- Born: 211
- Died: 234 (aged 23)
- Spouse: Sima Shi
- Issue Detail: five daughters

Names
- Family name: Xiahou (夏侯) Given name: Hui (徽) Courtesy name: Yuanrong (媛容)

Posthumous name
- Empress Jinghuai (景懷皇后)
- House: House of Sima
- Father: Xiahou Shang
- Mother: Lady Cao

= Xiahou Hui (Sima Shi's wife) =

Cao Wei noblewoman and wife of Sima Shi (211-234)

Xiahou Hui (211 – May or June 234? (Note: Sanguozhi and Zizhi Tongjian both recorded that there was an epidemic in the 4th month of the 2nd year of the Qing'long era of Cao Rui's reign. This corresponds to 16 May to 14 Jun 234 in the Julian calendar. As the anecdote of Lady Xiahou being poisoned to death can be considered doubtful, it is probably more likely that Lady Xiahou died during this epidemic.)), courtesy name Yuanrong, formally known as Empress Jinghuai, was a noble lady of the state of Cao Wei during the Three Kingdoms period of China. She was a clever adviser to Sima Shi; it is said that she was poisoned by her husband due to conflicting loyalties.

==Life==
Xiahou Hui was a daughter of Xiahou Shang, a military general of the Cao Wei state in the Three Kingdoms period.

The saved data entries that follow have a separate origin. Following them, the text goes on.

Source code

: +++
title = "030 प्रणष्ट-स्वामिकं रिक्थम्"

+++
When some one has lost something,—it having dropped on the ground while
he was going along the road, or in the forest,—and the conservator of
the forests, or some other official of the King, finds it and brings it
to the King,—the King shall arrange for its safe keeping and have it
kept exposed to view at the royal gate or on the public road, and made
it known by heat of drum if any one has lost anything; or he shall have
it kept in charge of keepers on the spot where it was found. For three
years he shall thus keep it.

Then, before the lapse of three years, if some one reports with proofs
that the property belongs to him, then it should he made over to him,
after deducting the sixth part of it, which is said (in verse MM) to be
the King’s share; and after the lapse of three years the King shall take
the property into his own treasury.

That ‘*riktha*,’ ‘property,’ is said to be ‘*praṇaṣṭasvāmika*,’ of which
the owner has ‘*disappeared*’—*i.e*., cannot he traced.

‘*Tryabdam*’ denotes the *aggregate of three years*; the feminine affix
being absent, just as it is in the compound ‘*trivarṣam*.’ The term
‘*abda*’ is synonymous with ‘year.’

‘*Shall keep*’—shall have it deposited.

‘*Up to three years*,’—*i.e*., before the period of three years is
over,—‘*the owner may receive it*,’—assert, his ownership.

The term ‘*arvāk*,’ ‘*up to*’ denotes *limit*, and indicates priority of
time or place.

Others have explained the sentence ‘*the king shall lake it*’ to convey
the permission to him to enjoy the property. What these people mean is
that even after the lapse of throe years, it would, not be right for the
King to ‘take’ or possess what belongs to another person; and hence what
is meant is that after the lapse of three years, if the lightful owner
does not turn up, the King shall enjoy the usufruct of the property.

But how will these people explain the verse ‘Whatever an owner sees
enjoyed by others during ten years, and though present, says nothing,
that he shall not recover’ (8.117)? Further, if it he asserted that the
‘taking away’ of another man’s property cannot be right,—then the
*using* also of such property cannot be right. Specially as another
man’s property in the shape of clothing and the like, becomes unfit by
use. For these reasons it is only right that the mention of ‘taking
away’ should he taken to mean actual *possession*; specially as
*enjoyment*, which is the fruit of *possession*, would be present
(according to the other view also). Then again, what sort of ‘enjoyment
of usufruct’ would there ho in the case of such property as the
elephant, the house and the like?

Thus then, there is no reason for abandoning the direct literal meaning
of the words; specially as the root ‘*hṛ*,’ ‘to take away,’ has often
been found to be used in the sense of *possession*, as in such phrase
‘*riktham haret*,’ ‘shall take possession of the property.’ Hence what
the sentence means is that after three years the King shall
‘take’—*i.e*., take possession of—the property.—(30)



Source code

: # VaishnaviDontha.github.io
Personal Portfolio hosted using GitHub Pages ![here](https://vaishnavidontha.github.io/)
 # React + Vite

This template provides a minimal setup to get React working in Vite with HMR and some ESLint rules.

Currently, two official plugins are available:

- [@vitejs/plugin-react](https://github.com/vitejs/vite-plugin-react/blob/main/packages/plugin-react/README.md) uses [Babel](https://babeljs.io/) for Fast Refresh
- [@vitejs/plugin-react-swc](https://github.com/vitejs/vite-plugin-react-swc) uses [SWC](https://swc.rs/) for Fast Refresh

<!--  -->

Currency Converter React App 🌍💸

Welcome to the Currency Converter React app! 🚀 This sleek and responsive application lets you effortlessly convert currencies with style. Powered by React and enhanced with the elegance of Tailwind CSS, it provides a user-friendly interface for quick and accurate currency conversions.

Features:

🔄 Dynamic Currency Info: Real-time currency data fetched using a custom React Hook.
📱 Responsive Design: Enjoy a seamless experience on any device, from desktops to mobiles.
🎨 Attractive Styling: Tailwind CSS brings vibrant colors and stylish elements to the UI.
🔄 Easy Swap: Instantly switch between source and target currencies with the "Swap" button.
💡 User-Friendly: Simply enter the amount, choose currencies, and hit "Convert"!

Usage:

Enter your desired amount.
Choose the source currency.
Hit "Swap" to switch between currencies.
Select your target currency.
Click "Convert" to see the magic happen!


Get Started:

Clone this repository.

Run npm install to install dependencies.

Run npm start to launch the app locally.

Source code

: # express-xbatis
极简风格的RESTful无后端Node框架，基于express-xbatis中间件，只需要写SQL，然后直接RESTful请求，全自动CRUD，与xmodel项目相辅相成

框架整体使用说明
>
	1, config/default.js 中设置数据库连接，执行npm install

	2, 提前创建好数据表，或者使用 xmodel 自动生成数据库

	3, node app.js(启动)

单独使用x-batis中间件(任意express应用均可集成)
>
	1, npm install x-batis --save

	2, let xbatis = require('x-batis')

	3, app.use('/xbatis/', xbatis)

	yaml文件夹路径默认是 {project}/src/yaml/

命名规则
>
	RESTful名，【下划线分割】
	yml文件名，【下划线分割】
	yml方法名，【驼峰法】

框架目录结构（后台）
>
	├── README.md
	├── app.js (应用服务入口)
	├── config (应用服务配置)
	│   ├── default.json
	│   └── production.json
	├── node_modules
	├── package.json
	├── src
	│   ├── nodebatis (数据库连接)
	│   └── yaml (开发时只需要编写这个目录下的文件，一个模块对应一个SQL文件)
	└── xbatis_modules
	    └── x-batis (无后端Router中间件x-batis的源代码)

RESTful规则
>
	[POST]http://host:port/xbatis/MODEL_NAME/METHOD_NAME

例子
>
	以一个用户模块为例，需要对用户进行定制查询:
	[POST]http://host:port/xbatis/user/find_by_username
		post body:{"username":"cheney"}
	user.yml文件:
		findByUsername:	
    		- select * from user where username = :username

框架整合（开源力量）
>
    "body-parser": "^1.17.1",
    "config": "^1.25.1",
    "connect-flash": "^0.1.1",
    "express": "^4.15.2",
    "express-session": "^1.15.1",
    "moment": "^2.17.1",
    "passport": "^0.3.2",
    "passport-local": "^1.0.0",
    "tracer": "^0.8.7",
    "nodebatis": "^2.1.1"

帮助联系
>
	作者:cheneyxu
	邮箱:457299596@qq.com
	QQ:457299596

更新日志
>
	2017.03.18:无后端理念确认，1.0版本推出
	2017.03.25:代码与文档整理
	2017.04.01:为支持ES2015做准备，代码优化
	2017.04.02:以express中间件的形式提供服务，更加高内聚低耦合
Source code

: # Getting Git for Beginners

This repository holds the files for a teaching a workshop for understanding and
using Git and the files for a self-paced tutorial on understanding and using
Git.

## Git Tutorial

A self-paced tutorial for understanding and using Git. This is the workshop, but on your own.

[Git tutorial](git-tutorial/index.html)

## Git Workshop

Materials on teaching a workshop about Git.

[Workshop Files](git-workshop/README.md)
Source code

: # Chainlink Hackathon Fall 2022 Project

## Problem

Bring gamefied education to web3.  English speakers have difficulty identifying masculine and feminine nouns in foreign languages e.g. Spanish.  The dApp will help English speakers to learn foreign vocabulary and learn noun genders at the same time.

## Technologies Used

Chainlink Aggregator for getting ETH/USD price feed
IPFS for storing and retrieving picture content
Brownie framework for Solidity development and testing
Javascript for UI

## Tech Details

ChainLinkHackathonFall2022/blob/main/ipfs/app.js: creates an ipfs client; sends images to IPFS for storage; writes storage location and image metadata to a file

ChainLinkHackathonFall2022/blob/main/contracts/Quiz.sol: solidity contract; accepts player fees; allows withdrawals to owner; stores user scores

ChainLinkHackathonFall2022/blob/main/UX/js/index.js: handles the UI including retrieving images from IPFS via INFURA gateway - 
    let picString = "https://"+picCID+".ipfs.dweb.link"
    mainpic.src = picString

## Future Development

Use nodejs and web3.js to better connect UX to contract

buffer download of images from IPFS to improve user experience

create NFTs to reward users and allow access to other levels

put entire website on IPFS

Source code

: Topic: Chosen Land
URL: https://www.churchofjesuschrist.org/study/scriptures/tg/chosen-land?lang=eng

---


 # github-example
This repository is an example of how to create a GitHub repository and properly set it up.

Her mother was the Lady of Deyang District (德陽鄉主), a sister of the Wei general Cao Zhen; her full brother was Xiahou Xuan. At some point, (Note: It is unknown if the marriage took place during Cao Pi's or Cao Rui's reign.) she married Sima Shi, who would eventually become the regent of the Cao Wei state from 251 to 255. She bore Sima Shi five daughters but no sons. She was an elegant and intelligent woman who helped Sima Shi with his scholarship and his strategies. However, she eventually realised that her husband was not loyal to Wei; Sima Shi too became wary of her, due to her familial ties with the royal Cao clan of Wei. In 234, Xiahou Hui died after being poisoned. (Note: In his Zizhi Tongjian Kaoyi (资治通鉴考异), Sima Guang expressed his skepticism of this account. He argued that at this point, Sima Yi had just earned Cao Rui's trust, and showed no signs of disloyalty; his sons had no reasons to be disloyal as well. Thus, he didn't include this account in Zizhi Tongjian.)

After the Jin dynasty replaced the Cao Wei state, the first Jin ruler Sima Yan (Emperor Wu), a nephew of Sima Shi, honoured Xiahou Hui with the posthumous title "Empress Jinghuai" to match Sima Shi's posthumous title of "Emperor Jing".